- **To do**
Scan the records below. Report the number of lines containing the word "aquí", and nothing more.

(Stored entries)
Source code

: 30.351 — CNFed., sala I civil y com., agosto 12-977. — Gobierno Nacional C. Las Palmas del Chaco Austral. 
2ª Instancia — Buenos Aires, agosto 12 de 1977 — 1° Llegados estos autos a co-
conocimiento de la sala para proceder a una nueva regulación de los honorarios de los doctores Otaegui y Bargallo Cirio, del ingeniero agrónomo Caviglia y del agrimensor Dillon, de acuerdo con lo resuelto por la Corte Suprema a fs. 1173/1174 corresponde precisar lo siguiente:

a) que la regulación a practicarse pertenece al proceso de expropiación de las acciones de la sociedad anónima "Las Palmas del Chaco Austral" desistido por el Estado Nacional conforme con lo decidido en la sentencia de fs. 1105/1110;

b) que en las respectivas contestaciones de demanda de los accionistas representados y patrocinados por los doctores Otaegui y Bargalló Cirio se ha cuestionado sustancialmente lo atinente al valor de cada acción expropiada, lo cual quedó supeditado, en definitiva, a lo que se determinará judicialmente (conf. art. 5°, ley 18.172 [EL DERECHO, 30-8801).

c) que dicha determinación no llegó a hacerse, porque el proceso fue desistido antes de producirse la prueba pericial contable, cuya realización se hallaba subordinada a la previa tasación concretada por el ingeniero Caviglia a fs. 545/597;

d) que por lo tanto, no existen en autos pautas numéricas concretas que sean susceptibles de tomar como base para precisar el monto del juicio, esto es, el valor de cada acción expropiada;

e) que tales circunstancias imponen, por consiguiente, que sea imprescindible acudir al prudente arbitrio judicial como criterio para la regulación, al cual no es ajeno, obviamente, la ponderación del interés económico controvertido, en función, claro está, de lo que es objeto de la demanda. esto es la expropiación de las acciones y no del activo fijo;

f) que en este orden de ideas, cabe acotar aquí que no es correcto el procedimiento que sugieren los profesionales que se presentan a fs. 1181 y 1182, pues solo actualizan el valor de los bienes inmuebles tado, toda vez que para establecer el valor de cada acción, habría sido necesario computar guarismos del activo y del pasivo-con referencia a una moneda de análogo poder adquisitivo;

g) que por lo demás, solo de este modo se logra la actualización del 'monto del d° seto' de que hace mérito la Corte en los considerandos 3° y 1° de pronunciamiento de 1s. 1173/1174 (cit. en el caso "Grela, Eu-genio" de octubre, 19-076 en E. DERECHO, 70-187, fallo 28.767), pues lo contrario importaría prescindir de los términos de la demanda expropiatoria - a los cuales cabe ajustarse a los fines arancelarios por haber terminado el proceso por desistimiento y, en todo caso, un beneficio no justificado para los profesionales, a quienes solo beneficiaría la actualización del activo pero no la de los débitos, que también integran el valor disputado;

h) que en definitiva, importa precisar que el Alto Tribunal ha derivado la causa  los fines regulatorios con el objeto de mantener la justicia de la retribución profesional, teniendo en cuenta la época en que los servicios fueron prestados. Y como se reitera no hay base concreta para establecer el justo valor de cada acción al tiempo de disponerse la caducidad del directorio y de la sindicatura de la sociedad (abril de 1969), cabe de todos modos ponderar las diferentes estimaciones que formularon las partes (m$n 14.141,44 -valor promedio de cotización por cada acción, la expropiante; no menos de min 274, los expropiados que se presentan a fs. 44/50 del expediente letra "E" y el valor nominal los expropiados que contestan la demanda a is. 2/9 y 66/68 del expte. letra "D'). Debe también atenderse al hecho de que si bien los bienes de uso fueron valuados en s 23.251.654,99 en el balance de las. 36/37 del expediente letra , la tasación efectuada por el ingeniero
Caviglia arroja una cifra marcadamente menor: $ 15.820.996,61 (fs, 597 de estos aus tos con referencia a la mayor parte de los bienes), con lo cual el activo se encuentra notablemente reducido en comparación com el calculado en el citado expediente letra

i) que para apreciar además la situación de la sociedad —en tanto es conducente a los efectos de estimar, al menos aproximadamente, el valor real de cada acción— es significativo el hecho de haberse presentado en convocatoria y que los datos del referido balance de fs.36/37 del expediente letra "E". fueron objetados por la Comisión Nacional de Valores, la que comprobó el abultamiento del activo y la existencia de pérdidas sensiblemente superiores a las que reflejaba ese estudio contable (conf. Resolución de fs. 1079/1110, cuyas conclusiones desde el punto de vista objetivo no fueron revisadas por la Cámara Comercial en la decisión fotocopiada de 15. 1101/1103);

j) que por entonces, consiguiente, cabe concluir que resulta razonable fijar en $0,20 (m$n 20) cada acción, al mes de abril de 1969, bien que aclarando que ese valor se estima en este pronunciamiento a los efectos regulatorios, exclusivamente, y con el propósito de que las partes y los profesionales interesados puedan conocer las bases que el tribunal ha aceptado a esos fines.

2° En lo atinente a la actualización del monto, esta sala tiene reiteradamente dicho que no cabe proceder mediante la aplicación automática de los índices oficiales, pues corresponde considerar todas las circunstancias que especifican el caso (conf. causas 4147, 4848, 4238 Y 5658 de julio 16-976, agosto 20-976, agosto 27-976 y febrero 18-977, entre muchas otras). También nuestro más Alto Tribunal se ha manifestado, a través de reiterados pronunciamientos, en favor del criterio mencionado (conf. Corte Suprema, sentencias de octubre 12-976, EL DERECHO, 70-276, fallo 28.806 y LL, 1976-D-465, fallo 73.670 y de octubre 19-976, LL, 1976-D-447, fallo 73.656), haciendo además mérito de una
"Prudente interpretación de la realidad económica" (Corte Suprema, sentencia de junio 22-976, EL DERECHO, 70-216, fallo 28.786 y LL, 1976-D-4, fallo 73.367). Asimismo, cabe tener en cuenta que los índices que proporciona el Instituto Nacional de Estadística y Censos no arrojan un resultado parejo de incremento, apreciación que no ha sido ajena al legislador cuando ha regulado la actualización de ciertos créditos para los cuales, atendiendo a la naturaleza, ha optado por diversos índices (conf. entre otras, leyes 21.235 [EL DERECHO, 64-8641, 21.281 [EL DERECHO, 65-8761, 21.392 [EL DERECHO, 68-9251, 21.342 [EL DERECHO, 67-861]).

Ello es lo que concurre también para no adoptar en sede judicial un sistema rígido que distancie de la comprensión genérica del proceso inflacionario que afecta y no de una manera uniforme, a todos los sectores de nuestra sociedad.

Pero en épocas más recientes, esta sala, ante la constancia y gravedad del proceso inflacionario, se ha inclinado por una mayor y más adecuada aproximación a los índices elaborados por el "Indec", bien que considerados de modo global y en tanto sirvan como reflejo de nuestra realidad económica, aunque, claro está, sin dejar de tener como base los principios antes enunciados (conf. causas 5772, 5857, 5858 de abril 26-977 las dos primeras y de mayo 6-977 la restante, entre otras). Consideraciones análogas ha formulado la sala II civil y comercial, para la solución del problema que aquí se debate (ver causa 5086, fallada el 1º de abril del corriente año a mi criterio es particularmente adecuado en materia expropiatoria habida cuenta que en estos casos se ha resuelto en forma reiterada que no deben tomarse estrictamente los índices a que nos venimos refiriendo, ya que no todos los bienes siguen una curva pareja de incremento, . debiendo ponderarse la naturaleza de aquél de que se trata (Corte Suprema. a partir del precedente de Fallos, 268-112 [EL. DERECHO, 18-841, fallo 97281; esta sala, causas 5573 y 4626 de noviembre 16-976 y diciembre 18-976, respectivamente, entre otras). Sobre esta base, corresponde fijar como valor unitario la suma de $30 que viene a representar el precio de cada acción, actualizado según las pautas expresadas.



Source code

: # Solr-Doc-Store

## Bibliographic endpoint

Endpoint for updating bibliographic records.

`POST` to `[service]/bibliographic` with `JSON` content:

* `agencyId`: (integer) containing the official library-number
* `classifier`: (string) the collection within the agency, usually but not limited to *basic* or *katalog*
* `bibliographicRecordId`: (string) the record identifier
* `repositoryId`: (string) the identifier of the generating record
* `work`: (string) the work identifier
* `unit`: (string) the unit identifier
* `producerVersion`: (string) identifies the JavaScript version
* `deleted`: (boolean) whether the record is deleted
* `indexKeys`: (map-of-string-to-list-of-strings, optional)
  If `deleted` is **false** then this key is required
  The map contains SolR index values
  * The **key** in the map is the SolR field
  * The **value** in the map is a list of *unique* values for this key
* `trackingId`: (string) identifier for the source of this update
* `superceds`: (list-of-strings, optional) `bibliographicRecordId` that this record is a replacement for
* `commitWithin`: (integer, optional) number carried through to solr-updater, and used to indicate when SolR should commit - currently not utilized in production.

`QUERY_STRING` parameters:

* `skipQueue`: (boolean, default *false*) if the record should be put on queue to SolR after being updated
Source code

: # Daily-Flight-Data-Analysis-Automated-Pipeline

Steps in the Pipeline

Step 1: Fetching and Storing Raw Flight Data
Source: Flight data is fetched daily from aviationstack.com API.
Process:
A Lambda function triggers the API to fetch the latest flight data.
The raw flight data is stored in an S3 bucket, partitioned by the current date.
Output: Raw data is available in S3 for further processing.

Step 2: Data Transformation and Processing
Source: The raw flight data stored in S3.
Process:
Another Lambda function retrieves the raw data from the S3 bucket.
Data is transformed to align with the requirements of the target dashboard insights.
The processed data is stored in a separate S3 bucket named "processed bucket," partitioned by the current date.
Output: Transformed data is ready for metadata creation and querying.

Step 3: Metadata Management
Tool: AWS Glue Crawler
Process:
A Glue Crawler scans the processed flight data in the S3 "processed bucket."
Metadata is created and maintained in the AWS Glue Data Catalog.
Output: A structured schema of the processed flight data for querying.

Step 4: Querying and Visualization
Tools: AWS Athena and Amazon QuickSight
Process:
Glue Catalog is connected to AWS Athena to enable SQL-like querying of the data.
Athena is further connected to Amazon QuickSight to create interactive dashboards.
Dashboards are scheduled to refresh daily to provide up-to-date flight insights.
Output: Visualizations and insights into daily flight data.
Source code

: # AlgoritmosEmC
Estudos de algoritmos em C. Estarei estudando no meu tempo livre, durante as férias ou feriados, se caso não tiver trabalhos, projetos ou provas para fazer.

- **Solution below**
2